What needs to be done. Nothing but the line holding "#### Объяснение" and the lines after it, through the end of the records, should be set down, each exactly as it is.

━━━━━ Source information ━━━━━

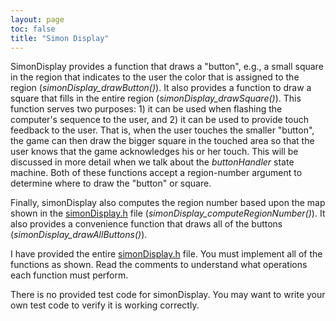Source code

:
 ```yaml
---
layout: page
toc: false
title: "Simon Display"
---
```



SimonDisplay provides a function that draws a "button", e.g., a small square in the region that indicates to the user the color that is assigned to the region (*simonDisplay_drawButton()*). It also provides a function to draw a square that fills in the entire region (*simonDisplay_drawSquare()*). This function serves two purposes: 1) it can be used when flashing the computer's sequence to the user, and 2) it can be used to provide touch feedback to the user. That is, when the user touches the smaller "button", the game can then draw the bigger square in the touched area so that the user knows that the game acknowledges his or her touch. This will be discussed in more detail when we talk about the *buttonHandler* state machine. Both of these functions accept a region-number argument to determine where to draw the "button" or square.

Finally, simonDisplay also computes the region number based upon the map shown in the [simonDisplay.h]({{site.github.fileurl}}/archive/lab_simon/simonDisplay.h) file (*simonDisplay_computeRegionNumber()*). It also provides a convenience function that draws all of the buttons (*simonDisplay_drawAllButtons()*).

I have provided the entire [simonDisplay.h]({{site.github.fileurl}}/archive/lab_simon/simonDisplay.h) file. You must implement all of the functions as shown. Read the comments to understand what operations each function must perform. 

There is no provided test code for simonDisplay.  You may want to write your own test code to verify it is working correctly.
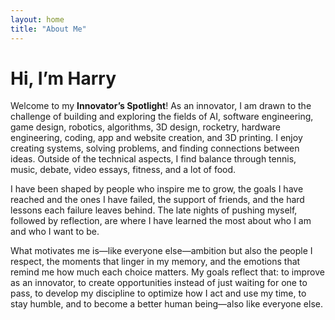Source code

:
 ```yaml
--- 
layout: home 
title: "About Me" 
--- 
```

# Hi, I’m Harry 
Welcome to my **Innovator’s Spotlight**!
As an innovator, I am drawn to the challenge of building and exploring the fields of AI, software engineering, game design, robotics, algorithms, 3D design, rocketry, hardware engineering, coding, app and website creation, and 3D printing. I enjoy creating systems, solving problems, and finding connections between ideas. Outside of the technical aspects, I find balance through tennis, music, debate, video essays, fitness, and a lot of food.

I have been shaped by people who inspire me to grow, the goals I have reached and the ones I have failed, the support of friends, and the hard lessons each failure leaves behind. The late nights of pushing myself, followed by reflection, are where I have learned the most about who I am and who I want to be.

What motivates me is—like everyone else—ambition but also the people I respect, the moments that linger in my memory, and the emotions that remind me how much each choice matters. My goals reflect that: to improve as an innovator, to create opportunities instead of just waiting for one to pass, to develop my discipline to optimize how I act and use my time, to stay humble, and to become a better human being—also like everyone else.
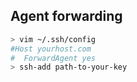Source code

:## Agent forwarding

```bash
> vim ~/.ssh/config
#Host yourhost.com
#  ForwardAgent yes
> ssh-add path-to-your-key
```
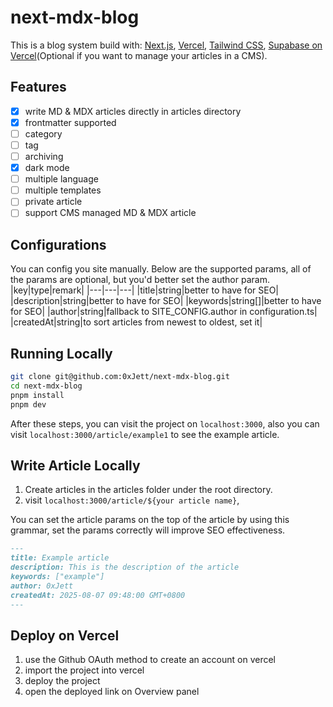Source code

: # next-mdx-blog

This is a blog system build with: [Next.js](https://nextjs.org/), [Vercel](https://vercel.com/home), [Tailwind CSS](https://tailwindcss.com/), [Supabase on Vercel](https://vercel.com/docs/integrations)(Optional if you want to manage your articles in a CMS).

## Features

- [x] write MD & MDX articles directly in articles directory
- [x] frontmatter supported
- [ ] category
- [ ] tag
- [ ] archiving
- [x] dark mode
- [ ] multiple language
- [ ] multiple templates
- [ ] private article
- [ ] support CMS managed MD & MDX article

## Configurations

You can config you site manually.
Below are the supported params, all of the params are optional, but you'd better set the author param.
|key|type|remark|
|---|---|---|
|title|string|better to have for SEO|
|description|string|better to have for SEO|
|keywords|string[]|better to have for SEO|
|author|string|fallback to SITE_CONFIG.author in configuration.ts|
|createdAt|string|to sort articles from newest to oldest, set it|

## Running Locally

```bash
git clone git@github.com:0xJett/next-mdx-blog.git
cd next-mdx-blog
pnpm install
pnpm dev
```

After these steps, you can visit the project on `localhost:3000`, also you can visit `localhost:3000/article/example1` to see the example article.

## Write Article Locally

1. Create articles in the articles folder under the root directory.
2. visit `localhost:3000/article/${your article name}`,

You can set the article params on the top of the article by using this grammar, set the params correctly will improve SEO effectiveness.

```markdown
---
title: Example article
description: This is the description of the article
keywords: ["example"]
author: 0xJett
createdAt: 2025-08-07 09:48:00 GMT+0800
---
```

## Deploy on Vercel

1. use the Github OAuth method to create an account on vercel
2. import the project into vercel
3. deploy the project
4. open the deployed link on Overview panel
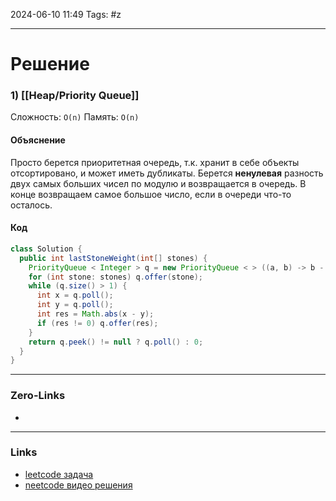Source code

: 2024-06-10 11:49
Tags: #z

___
# Решение
### 1) [[Heap/Priority Queue]]
Сложность: `O(n)`
Память: `O(n)`
#### Объяснение
Просто берется приоритетная очередь, т.к. хранит в себе объекты отсортировано, и может иметь дубликаты. Берется **ненулевая** разность двух самых больших чисел по модулю и возвращается в очередь. В конце возвращаем самое большое число, если в очереди что-то осталось.
#### Код
```java
class Solution {
  public int lastStoneWeight(int[] stones) {
    PriorityQueue < Integer > q = new PriorityQueue < > ((a, b) -> b - a);
    for (int stone: stones) q.offer(stone);
    while (q.size() > 1) {
      int x = q.poll();
      int y = q.poll();
      int res = Math.abs(x - y);
      if (res != 0) q.offer(res);
    }
    return q.peek() != null ? q.poll() : 0;
  }
}
```

___
### Zero-Links
- 

___
### Links
- [leetcode задача](https://leetcode.com/problems/last-stone-weight/description/)
- [neetcode видео решения](https://youtu.be/B-QCq79-Vfw)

━━━━━

Solution to the exercise.
#### Объяснение
Просто берется приоритетная очередь, т.к. хранит в себе объекты отсортировано, и может иметь дубликаты. Берется **ненулевая** разность двух самых больших чисел по модулю и возвращается в очередь. В конце возвращаем самое большое число, если в очереди что-то осталось.
#### Код
```java
class Solution {
  public int lastStoneWeight(int[] stones) {
    PriorityQueue < Integer > q = new PriorityQueue < > ((a, b) -> b - a);
    for (int stone: stones) q.offer(stone);
    while (q.size() > 1) {
      int x = q.poll();
      int y = q.poll();
      int res = Math.abs(x - y);
      if (res != 0) q.offer(res);
    }
    return q.peek() != null ? q.poll() : 0;
  }
}
```

___
### Zero-Links
- 

___
### Links
- [leetcode задача](https://leetcode.com/problems/last-stone-weight/description/)
- [neetcode видео решения](https://youtu.be/B-QCq79-Vfw)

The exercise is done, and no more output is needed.